"Valve-ware" has become the industrial term used jokingly with game releases by Valve Software, used to acknowledge Valve's ability to buy or acquire 3rd party developers for game ideas(Team Fortress, Counter Strike, Portals, Left 4 Dead, etc.) and release the games in a incomplete state. After additional time and money from sales Valve will possibly fix said games post release with 100s of patches. If they are unable to post-release patch, Valve has an alternate plan to blame someone else for their poor quality.

List of game mods or game developers acquired:

Counter Strike (Half-Life modification by Minh "Gooseman" Le and Jess "Cliffe" Cliffe, later hired by Valve)

Team Fortress (Team Fortress was originally a 1996 QuakeWorld mod. Its developers were working on Team Fortress 2 as a standalone game, but later joined Valve Software and ported the original as a mod for Half-Life called Team Fortress Classic in April 1999.)

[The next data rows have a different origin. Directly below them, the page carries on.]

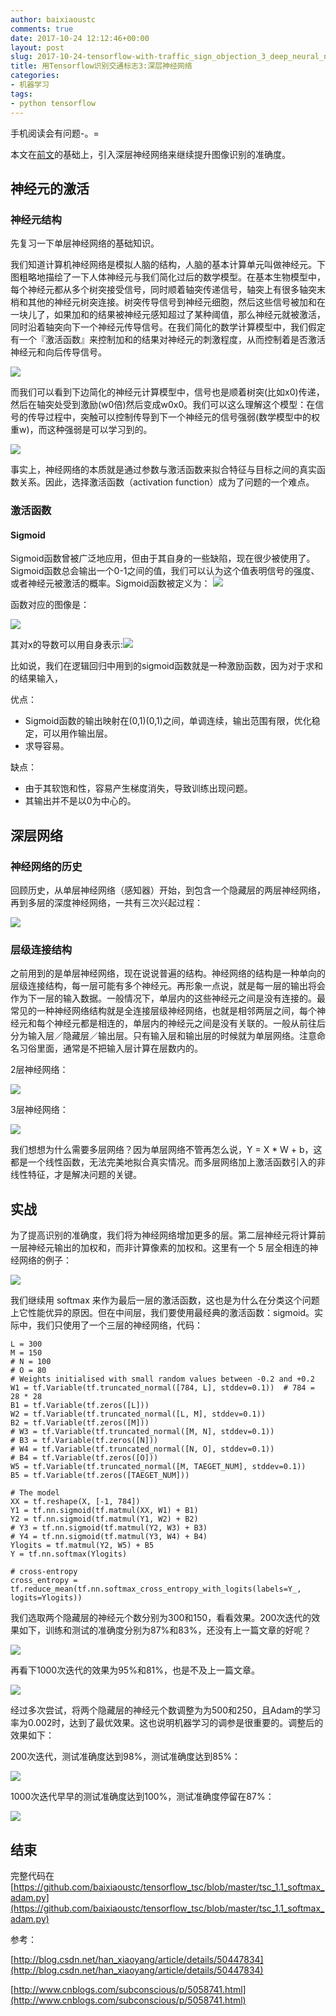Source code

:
 ```yaml
---
author: baixiaoustc
comments: true
date: 2017-10-24 12:12:46+00:00
layout: post
slug: 2017-10-24-tensorflow-with-traffic_sign_objection_3_deep_neural_networks
title: 用Tensorflow识别交通标志3:深层神经网络
categories:
- 机器学习
tags:
- python tensorflow
---
```



手机阅读会有问题-。=

本文在[前文](http://baixiaoustc.com/2017/10/21/2017-10-21-tensorflow-with-traffic_sign_objection_2_optimizer_selection/)的基础上，引入深层神经网络来继续提升图像识别的准确度。

## 神经元的激活

### 神经元结构

先复习一下单层神经网络的基础知识。

我们知道计算机神经网络是模拟人脑的结构，人脑的基本计算单元叫做神经元。下图粗略地描绘了一下人体神经元与我们简化过后的数学模型。在基本生物模型中，每个神经元都从多个树突接受信号，同时顺着轴突传递信号，轴突上有很多轴突末梢和其他的神经元树突连接。树突传导信号到神经元细胞，然后这些信号被加和在一块儿了，如果加和的结果被神经元感知超过了某种阈值，那么神经元就被激活，同时沿着轴突向下一个神经元传导信号。在我们简化的数学计算模型中，我们假定有一个『激活函数』来控制加和的结果对神经元的刺激程度，从而控制着是否激活神经元和向后传导信号。

![](http://cs231n.github.io/assets/nn1/neuron.png)

而我们可以看到下边简化的神经元计算模型中，信号也是顺着树突(比如x0)传递，然后在轴突处受到激励(w0倍)然后变成w0x0。我们可以这么理解这个模型：在信号的传导过程中，突触可以控制传导到下一个神经元的信号强弱(数学模型中的权重w)，而这种强弱是可以学习到的。

![](http://cs231n.github.io/assets/nn1/neuron_model.jpeg)

事实上，神经网络的本质就是通过参数与激活函数来拟合特征与目标之间的真实函数关系。因此，选择激活函数（activation function）成为了问题的一个难点。

### 激活函数

#### Sigmoid

Sigmoid函数曾被广泛地应用，但由于其自身的一些缺陷，现在很少被使用了。Sigmoid函数总会输出一个0-1之间的值，我们可以认为这个值表明信号的强度、或者神经元被激活的概率。Sigmoid函数被定义为：
![](https://gss3.bdstatic.com/-Po3dSag_xI4khGkpoWK1HF6hhy/baike/s%3D99/sign=a46bd6f1dd33c895a27e9472d01340df/0df3d7ca7bcb0a4659502a5f6f63f6246b60af62.jpg)

函数对应的图像是：

![](http://cs231n.github.io/assets/nn1/sigmoid.jpeg)

其对x的导数可以用自身表示:![](https://gss1.bdstatic.com/-vo3dSag_xI4khGkpoWK1HF6hhy/baike/s%3D236/sign=375012cedfca7bcb797bc02c88086b3f/64380cd7912397dde41ab3095182b2b7d0a2875f.jpg)


比如说，我们在逻辑回归中用到的sigmoid函数就是一种激励函数，因为对于求和的结果输入，

优点：

* Sigmoid函数的输出映射在(0,1)(0,1)之间，单调连续，输出范围有限，优化稳定，可以用作输出层。
* 求导容易。

缺点：

* 由于其软饱和性，容易产生梯度消失，导致训练出现问题。
* 其输出并不是以0为中心的。

## 深层网络

### 神经网络的历史

回顾历史，从单层神经网络（感知器）开始，到包含一个隐藏层的两层神经网络，再到多层的深度神经网络，一共有三次兴起过程：

![](http://images2015.cnblogs.com/blog/673793/201512/673793-20151228170208120-1856567090.jpg)

### 层级连接结构

之前用到的是单层神经网络，现在说说普遍的结构。神经网络的结构是一种单向的层级连接结构，每一层可能有多个神经元。再形象一点说，就是每一层的输出将会作为下一层的输入数据。一般情况下，单层内的这些神经元之间是没有连接的。最常见的一种神经网络结构就是全连接层级神经网络，也就是相邻两层之间，每个神经元和每个神经元都是相连的，单层内的神经元之间是没有关联的。一般从前往后分为输入层／隐藏层／输出层。只有输入层和输出层的时候就为单层网络。注意命名习俗里面，通常是不把输入层计算在层数内的。

2层神经网络：

 ![](http://cs231n.github.io/assets/nn1/neural_net.jpeg)
 
3层神经网络：

 ![](http://cs231n.github.io/assets/nn1/neural_net2.jpeg)
 
我们想想为什么需要多层网络？因为单层网络不管再怎么说，Y = X * W + b，这都是一个线性函数，无法完美地拟合真实情况。而多层网络加上激活函数引入的非线性特征，才是解决问题的关键。

## 实战

为了提高识别的准确度，我们将为神经网络增加更多的层。第二层神经元将计算前一层神经元输出的加权和，而非计算像素的加权和。这里有一个 5 层全相连的神经网络的例子：

![](http://oiz85bhef.bkt.clouddn.com/image/Jietu20171024-192925.jpg)

我们继续用 softmax 来作为最后一层的激活函数，这也是为什么在分类这个问题上它性能优异的原因。但在中间层，我们要使用最经典的激活函数：sigmoid。实际中，我们只使用了一个三层的神经网络，代码：

	L = 300
	M = 150
	# N = 100
	# O = 80
	# Weights initialised with small random values between -0.2 and +0.2
	W1 = tf.Variable(tf.truncated_normal([784, L], stddev=0.1))  # 784 = 28 * 28
	B1 = tf.Variable(tf.zeros([L]))
	W2 = tf.Variable(tf.truncated_normal([L, M], stddev=0.1))
	B2 = tf.Variable(tf.zeros([M]))
	# W3 = tf.Variable(tf.truncated_normal([M, N], stddev=0.1))
	# B3 = tf.Variable(tf.zeros([N]))
	# W4 = tf.Variable(tf.truncated_normal([N, O], stddev=0.1))
	# B4 = tf.Variable(tf.zeros([O]))
	W5 = tf.Variable(tf.truncated_normal([M, TAEGET_NUM], stddev=0.1))
	B5 = tf.Variable(tf.zeros([TAEGET_NUM]))
	
	# The model
	XX = tf.reshape(X, [-1, 784])
	Y1 = tf.nn.sigmoid(tf.matmul(XX, W1) + B1)
	Y2 = tf.nn.sigmoid(tf.matmul(Y1, W2) + B2)
	# Y3 = tf.nn.sigmoid(tf.matmul(Y2, W3) + B3)
	# Y4 = tf.nn.sigmoid(tf.matmul(Y3, W4) + B4)
	Ylogits = tf.matmul(Y2, W5) + B5
	Y = tf.nn.softmax(Ylogits)
	
	# cross-entropy
	cross_entropy = tf.reduce_mean(tf.nn.softmax_cross_entropy_with_logits(labels=Y_, logits=Ylogits))


我们选取两个隐藏层的神经元个数分别为300和150，看看效果。200次迭代的效果如下，训练和测试的准确度分别为87%和83%，还没有上一篇文章的好呢？

![](http://oiz85bhef.bkt.clouddn.com/image/201710241936image.png)

再看下1000次迭代的效果为95%和81%，也是不及上一篇文章。

![](http://oiz85bhef.bkt.clouddn.com/image/201710241939image.png)

经过多次尝试，将两个隐藏层的神经元个数调整为为500和250，且Adam的学习率为0.002时，达到了最优效果。这也说明机器学习的调参是很重要的。调整后的效果如下：

200次迭代，测试准确度达到98%，测试准确度达到85%：

![](http://oiz85bhef.bkt.clouddn.com/image/201710241943image.png)

1000次迭代早早的测试准确度达到100%，测试准确度停留在87%：

![](http://oiz85bhef.bkt.clouddn.com/image/201710241945image.png)

## 结束

完整代码在[https://github.com/baixiaoustc/tensorflow_tsc/blob/master/tsc_1.1_softmax_adam.py](https://github.com/baixiaoustc/tensorflow_tsc/blob/master/tsc_1.1_softmax_adam.py)

参考：

[http://blog.csdn.net/han_xiaoyang/article/details/50447834](http://blog.csdn.net/han_xiaoyang/article/details/50447834)

[http://www.cnblogs.com/subconscious/p/5058741.html](http://www.cnblogs.com/subconscious/p/5058741.html)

Portals (Portal is Valve's spiritual successor to the freeware game Narbacular Drop, the 2005 independent game released by students of the DigiPen Institute of Technology; the original Narbacular Drop team is now employed at Valve. The Portals concept actually comes from the video game Prey which was in development since the mid-90s.)

Left 4 Dead (It was developed by Turtle Rock Studios, which was purchased by Valve Corporation during development.)

Alien Swarm (It is a remake of the Alien Swarm mod for Unreal Tournament 2004, and it was developed by the original team, which was hired by Valve during the course of the development process.)

Day of Defeat (DoD began as a Half-Life 3rd party mod in 2000. Later, the DoD team joined Valve Software and produced a standalone version published through Activision.)

Dota2 (a sequel to the Warcraft III: The Frozen Throne custom scenario Defense of the Ancients.)